What is SharePoint Team News?
Using SharePoint Online team news is how you keep up with and broadcast key events and accomplishments with other members of the team and extended stakeholders. You can use team news for things like trip reports, best practices, project updates, highlights of new documents and content, welcoming a new team member, sharing team goals and celebrating milestones or other scenarios the company feed previously provided.  To learn more about SharePoint Online team news refer to https://support.office.com/en-us/article/keep-your-team-updated-with-news-on-your-team-site-495f8f1a...

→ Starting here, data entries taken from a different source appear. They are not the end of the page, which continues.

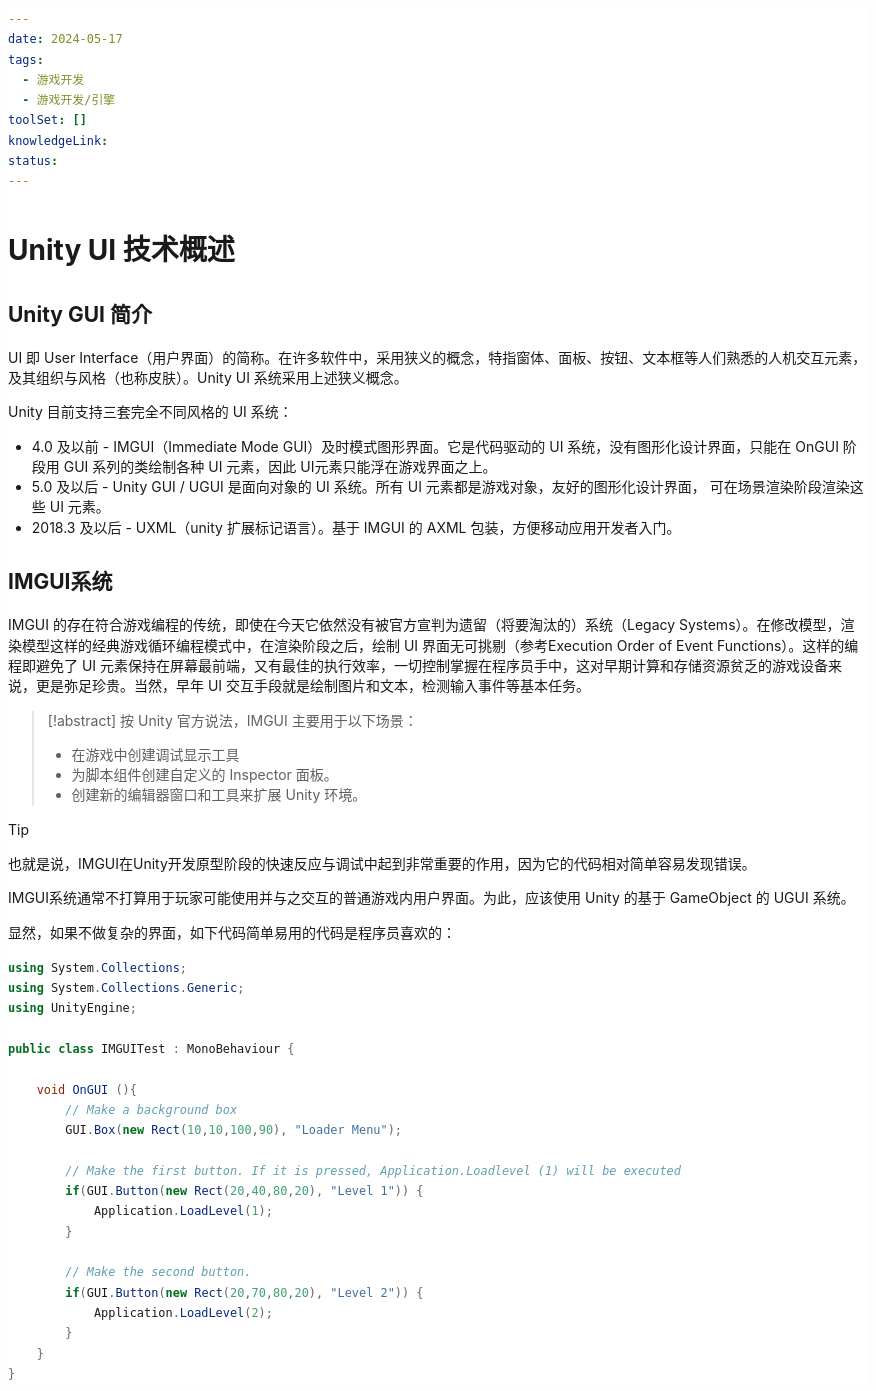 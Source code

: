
 ```yaml
---
date: 2024-05-17
tags:
  - 游戏开发
  - 游戏开发/引擎
toolSet: []
knowledgeLink: 
status:
---
```

# Unity UI 技术概述
## Unity GUI 简介
UI 即 User Interface（用户界面）的简称。在许多软件中，采用狭义的概念，特指窗体、面板、按钮、文本框等人们熟悉的人机交互元素，及其组织与风格（也称皮肤）。Unity UI 系统采用上述狭义概念。

Unity 目前支持三套完全不同风格的 UI 系统：

- 4.0 及以前 - IMGUI（Immediate Mode GUI）及时模式图形界面。它是代码驱动的 UI 系统，没有图形化设计界面，只能在 OnGUI 阶段用 GUI 系列的类绘制各种 UI 元素，因此 UI元素只能浮在游戏界面之上。
- 5.0 及以后 - Unity GUI / UGUI 是面向对象的 UI 系统。所有 UI 元素都是游戏对象，友好的图形化设计界面， 可在场景渲染阶段渲染这些 UI 元素。
- 2018.3 及以后 - UXML（unity 扩展标记语言）。基于 IMGUI 的 AXML 包装，方便移动应用开发者入门。
## IMGUI系统
IMGUI 的存在符合游戏编程的传统，即使在今天它依然没有被官方宣判为遗留（将要淘汰的）系统（Legacy Systems）。在修改模型，渲染模型这样的经典游戏循环编程模式中，在渲染阶段之后，绘制 UI 界面无可挑剔（参考Execution Order of Event Functions）。这样的编程即避免了 UI 元素保持在屏幕最前端，又有最佳的执行效率，一切控制掌握在程序员手中，这对早期计算和存储资源贫乏的游戏设备来说，更是弥足珍贵。当然，早年 UI 交互手段就是绘制图片和文本，检测输入事件等基本任务。

> [!abstract]
> 按 Unity 官方说法，IMGUI 主要用于以下场景：
> 
> - 在游戏中创建调试显示工具
> - 为脚本组件创建自定义的 Inspector 面板。
> - 创建新的编辑器窗口和工具来扩展 Unity 环境。

> [!tip]
> 也就是说，IMGUI在Unity开发原型阶段的快速反应与调试中起到非常重要的作用，因为它的代码相对简单容易发现错误。

IMGUI系统通常不打算用于玩家可能使用并与之交互的普通游戏内用户界面。为此，应该使用 Unity 的基于 GameObject 的 UGUI 系统。

显然，如果不做复杂的界面，如下代码简单易用的代码是程序员喜欢的：

```csharp
using System.Collections;
using System.Collections.Generic;
using UnityEngine;

public class IMGUITest : MonoBehaviour {

	void OnGUI (){
		// Make a background box
		GUI.Box(new Rect(10,10,100,90), "Loader Menu");

		// Make the first button. If it is pressed, Application.Loadlevel (1) will be executed
		if(GUI.Button(new Rect(20,40,80,20), "Level 1")) {
			Application.LoadLevel(1);
		}

		// Make the second button.
		if(GUI.Button(new Rect(20,70,80,20), "Level 2")) {
			Application.LoadLevel(2);
		}
	}
}
``` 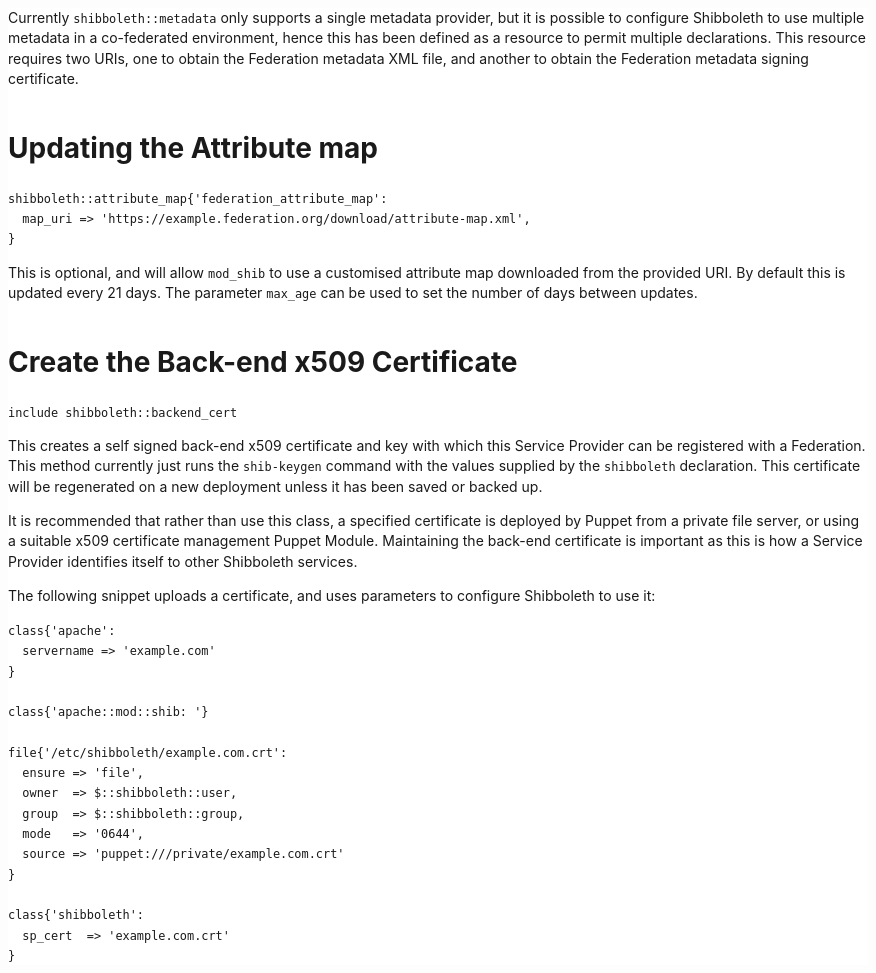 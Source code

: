 Currently `shibboleth::metadata` only supports a single metadata provider, but it is possible to configure Shibboleth to use multiple metadata in a co-federated environment, hence this has been defined as a resource to permit multiple declarations. This resource requires two URIs, one to obtain the Federation metadata XML file, and another to obtain the Federation metadata signing certificate.

# Updating the Attribute map

```puppet
shibboleth::attribute_map{'federation_attribute_map':
  map_uri => 'https://example.federation.org/download/attribute-map.xml',
}
```

This is optional, and will allow `mod_shib` to use a customised attribute map downloaded from the provided URI. By default this is updated every 21 days. The parameter `max_age` can be used to set the number of days between updates.

# Create the Back-end x509 Certificate

```
include shibboleth::backend_cert
```

This creates a self signed back-end x509 certificate and key with which this Service Provider can be registered with a Federation. This method currently just runs the `shib-keygen` command with the values supplied by the `shibboleth` declaration. This certificate will be regenerated on a new deployment unless it has been saved or backed up.

It is recommended that rather than use this class, a specified certificate is deployed by Puppet from a private file server, or using a suitable x509 certificate management Puppet Module. Maintaining the back-end certificate is important as this is how a Service Provider identifies itself to other Shibboleth services.

The following snippet uploads a certificate, and uses parameters to configure Shibboleth to use it:

```puppet
class{'apache':
  servername => 'example.com'
}

class{'apache::mod::shib: '}

file{'/etc/shibboleth/example.com.crt':
  ensure => 'file',
  owner  => $::shibboleth::user,
  group  => $::shibboleth::group,
  mode   => '0644',
  source => 'puppet:///private/example.com.crt'
}

class{'shibboleth':
  sp_cert  => 'example.com.crt'
}
```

Will this change affect SharePoint 2016?
No.  This change is currently limited to SharePoint Online in Office 365.


 

@Bill Baer The APIs will be made read-only as well except if you make a post/reply/etc. to a site feed. @Jörgen Bjerkesjö can we sync offline to understand your use cases better?

Copper Contributor

@Bill Baeris there any chance for Microsoft to consider a new deadline to make changes in Company Newsfeed? Mainly for Office 365 customers in EU? 

Deleted
Not applicable

Oh wow. Newsfeed is such an old Tech that I at first was "haven't it been removed already?" 

 

What I am looking for is to take it even further and replace SharePoint comment with Yammer comment though. The news feature is awesome in Sites and should remain there. We used the news to replace information e-mails with success. The comment section should be in Yammer where if the site has a Yammer feed - any new conversation should be added as a new thread to the Group, and further replies will be in that thread. 

 

If there isn't a Group attached to it, we should be able to configure a Group for it. Could be "intrantet comments" or "All Company" in Yammer. 

 

The way of working to move from e-mail to Enterprise social integrated with document management and clear Communications isn't quite there yet, since we want to replace "send e-mail" and "reply e-mail" with "Create news" and discuss….. if someone comes there. Once you have read a piece of news you don't naturally come back to it but you are comming back to the conversation in Yammer (or Facebook, or Twitter or.. or..) which you can turn on notifications for. Or off, if you are done with it. 

Steel Contributor

We're scrambling to migrate from the social feed to Yammer.

 

We are preparing some default groups but are unsure on the limits that apply. Some groups might end up with several thousands users. We have 15K+ users. Now that Yammer groups are linked to Office 365 groups, how many users can be member of such a group?

 

Thanks!

@bart vermeersch

I checked with the Yammer team and this is what they say:

 

Technically, there are no limits to the number of members a group can have.
 
Groups 

•         A maximum of 100 users can be owners of a single group.
•         Any number of objects can be members of a single group in Azure Active Directory.
•         The number of members in a group you can synchronize from your on-premises Active Directory to Azure Active Directory is limited to 15K members, using Azure Active Directory Synchronization (DirSync).
•         The number of members in a group you can synchronize from your on-premises Active Directory to Azure Active Directory using Azure AD Connect is limited to 50K members.
+
This is noted in the documentation here: https://docs.microsoft.com/en-us/azure/active-directory/active-directory-service-limits-restrictions
 
However, we do run into experience and latency issues in some cases with larger groups, however, 15K should be fine.

Brass Contributor

What about the Microfeed, or Site Feed? Is it also being deprecated? I have an issue with the site feed and MS Support is telling me that Newsfeed is no longer supported (as per above), but my understanding is that Microfeed is different. Can anyone shed some light?

Copper Contributor

Stupid question maybe , but I'm running SP Online through o365. Social feed works on both modern comms sites and classic team sites. Is the social feed referenced in this article different?